Cash and subsidiary books, along with the general ledger, are essential components of record keeping in accounting. They help organize and track financial transactions systematically. Here are detailed notes on cash and subsidiary books, as well as their relationship with the general ledger:
Cash Book:
- Definition: The cash book is a subsidiary book that records all cash and bank transactions of a business.
- Types of Cash Books:
- Single Column Cash Book: Records cash transactions only.
- Double Column Cash Book: Records cash and bank transactions separately, typically with two columns for cash and bank.
- Triple Column Cash Book: Includes columns for cash, bank, and discount allowed or received.
- Recording Transactions in the Cash Book:
- Cash inflows are recorded on the debit (left) side.
- Cash outflows are recorded on the credit (right) side.
- Bank transactions are recorded similarly, with separate columns in double or triple column cash books.
- Purpose and Benefits:
- Provides an up-to-date record of cash and bank balances.
- Facilitates cash flow management and reconciliation.
- Serves as a basis for preparing bank reconciliation statements.
Subsidiary Books:
- Definition: Subsidiary books are specialized journals used to record specific types of transactions. They provide a detailed breakdown of transactions before they are posted to the general ledger.
- Types of Subsidiary Books:
- Sales Journal (Sales Day Book): Records credit sales of goods or services.
- Purchases Journal (Purchases Day Book): Records credit purchases of goods or services.

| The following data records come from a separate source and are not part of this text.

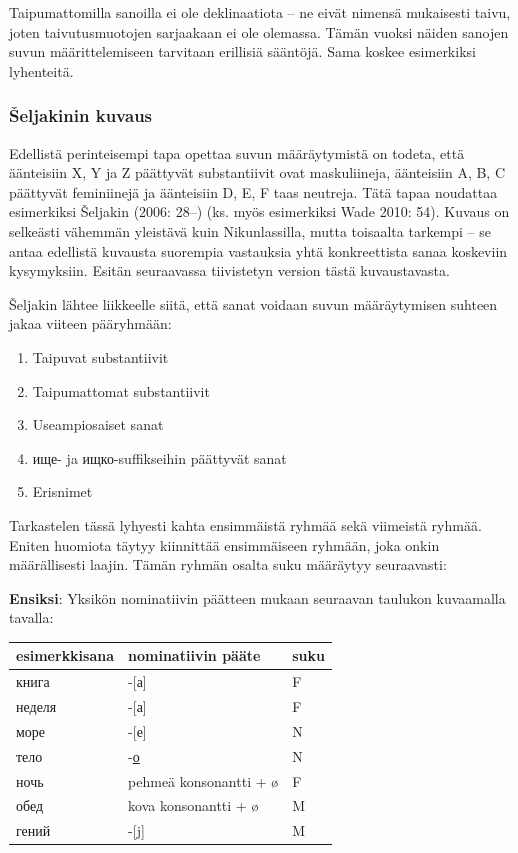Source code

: \documentclass[]{scrreprt}
\providecommand{\tightlist}{%
  \setlength{\itemsep}{0pt}\setlength{\parskip}{0pt}}
\begin{document}
Taipumattomilla sanoilla ei ole deklinaatiota -- ne eivät nimensä
mukaisesti taivu, joten taivutusmuotojen sarjaakaan ei ole olemassa.
Tämän vuoksi näiden sanojen suvun määrittelemiseen tarvitaan erillisiä
sääntöjä. Sama koskee esimerkiksi lyhenteitä.

\subsubsection{Šeljakinin kuvaus}\label{ux161eljakinin-kuvaus}

Edellistä perinteisempi tapa opettaa suvun määräytymistä on todeta, että
äänteisiin X, Y ja Z päättyvät substantiivit ovat maskuliineja,
äänteisiin A, B, C päättyvät feminiinejä ja äänteisiin D, E, F taas
neutreja. Tätä tapaa noudattaa esimerkiksi Šeljakin (2006: 28--) (ks.
myös esimerkiksi Wade 2010: 54). Kuvaus on selkeästi vähemmän yleistävä
kuin Nikunlassilla, mutta toisaalta tarkempi -- se antaa edellistä
kuvausta suorempia vastauksia yhtä konkreettista sanaa koskeviin
kysymyksiin. Esitän seuraavassa tiivistetyn version tästä kuvaustavasta.

Šeljakin lähtee liikkeelle siitä, että sanat voidaan suvun määräytymisen
suhteen jakaa viiteen pääryhmään:

\begin{enumerate}
\def\labelenumi{\arabic{enumi}.}
\tightlist
\item
  Taipuvat substantiivit
\item
  Taipumattomat substantiivit
\item
  Useampiosaiset sanat
\item
  ище- ja ищко-suffikseihin päättyvät sanat
\item
  Erisnimet
\end{enumerate}

Tarkastelen tässä lyhyesti kahta ensimmäistä ryhmää sekä viimeistä
ryhmää. Eniten huomiota täytyy kiinnittää ensimmäiseen ryhmään, joka
onkin määrällisesti laajin. Tämän ryhmän osalta suku määräytyy
seuraavasti:

\textbf{Ensiksi}: Yksikön nominatiivin päätteen mukaan seuraavan
taulukon kuvaamalla tavalla:

\begin{longtable}[c]{@{}lll@{}}
\toprule
esimerkkisana & nominatiivin pääte & suku\tabularnewline
\midrule
\endhead
книга & -{[}а{]} & F\tabularnewline
неделя & -{[}а{]} & F\tabularnewline
море & -{[}е{]} & N\tabularnewline
тело & -\hyperref[ux43e]{о} & N\tabularnewline
ночь & pehmeä konsonantti + ø & F\tabularnewline
обед & kova konsonantti + ø & M\tabularnewline
гений & -{[}j{]} & M\tabularnewline
\bottomrule
\end{longtable}
\end{document}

- Sales Returns Journal (Returns Outwards Day Book): Records returns from customers.
- Purchases Returns Journal (Returns Inwards Day Book): Records returns to suppliers.
- Journal Proper (General Journal): Records non-routine transactions.

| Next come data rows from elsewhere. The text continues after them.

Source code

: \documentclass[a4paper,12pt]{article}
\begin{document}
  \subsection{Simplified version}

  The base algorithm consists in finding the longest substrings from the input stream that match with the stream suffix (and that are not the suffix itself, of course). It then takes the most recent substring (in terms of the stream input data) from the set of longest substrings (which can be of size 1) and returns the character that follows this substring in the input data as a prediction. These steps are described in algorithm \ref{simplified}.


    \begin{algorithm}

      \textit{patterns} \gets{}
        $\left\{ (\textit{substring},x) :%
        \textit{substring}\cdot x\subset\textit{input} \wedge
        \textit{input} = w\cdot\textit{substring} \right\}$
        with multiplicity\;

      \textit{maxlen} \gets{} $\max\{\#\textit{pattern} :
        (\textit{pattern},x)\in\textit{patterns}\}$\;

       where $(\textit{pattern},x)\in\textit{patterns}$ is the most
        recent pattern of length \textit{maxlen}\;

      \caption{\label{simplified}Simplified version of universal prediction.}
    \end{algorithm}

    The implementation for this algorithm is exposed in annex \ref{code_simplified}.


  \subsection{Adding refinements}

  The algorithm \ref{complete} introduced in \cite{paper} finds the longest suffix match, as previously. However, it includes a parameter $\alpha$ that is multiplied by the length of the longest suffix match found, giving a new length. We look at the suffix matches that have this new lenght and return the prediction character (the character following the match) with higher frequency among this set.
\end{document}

- Recording Transactions in Subsidiary Books:
- Each subsidiary book has specific columns for relevant details such as date, particulars, invoice numbers, amounts, and accounts affected.
- Totals from subsidiary books are periodically posted to the general ledger.
- Purpose and Benefits:
- Streamlines recording of specific transactions, making the ledger posting process more efficient.
- Provides a chronological record of transactions for specific accounts.
General Ledger:
- Definition: The general ledger is the principal book of accounts that contains summarized information from all subsidiary books and journals.
- Posting to the Ledger:
- Transactions recorded in subsidiary books are periodically posted to the respective accounts in the general ledger.
- Debits and credits from subsidiary books are transferred to appropriate ledger accounts, maintaining the accounting equation (Assets = Liabilities + Equity).
- Trial Balance:
- The trial balance is prepared from the ledger accounts to ensure that debits equal credits, helping detect errors in recording.
- Financial Statements:
- The general ledger is used to prepare financial statements, including the income statement and balance sheet.
Importance of Record Keeping Basics:
- Accurate and organized record keeping is essential for financial management, reporting, and decision-making.
- It provides transparency, accountability, and compliance with accounting standards.
Automation and Software:
- Modern accounting software automates and streamlines the recording, posting, and reporting processes, reducing manual effort and errors.
In summary, cash and subsidiary books serve as detailed records of specific transactions before being summarized in the general ledger. The general ledger forms the foundation for preparing financial statements. Effective record keeping is vital for maintaining accurate financial records and ensuring a clear audit trail.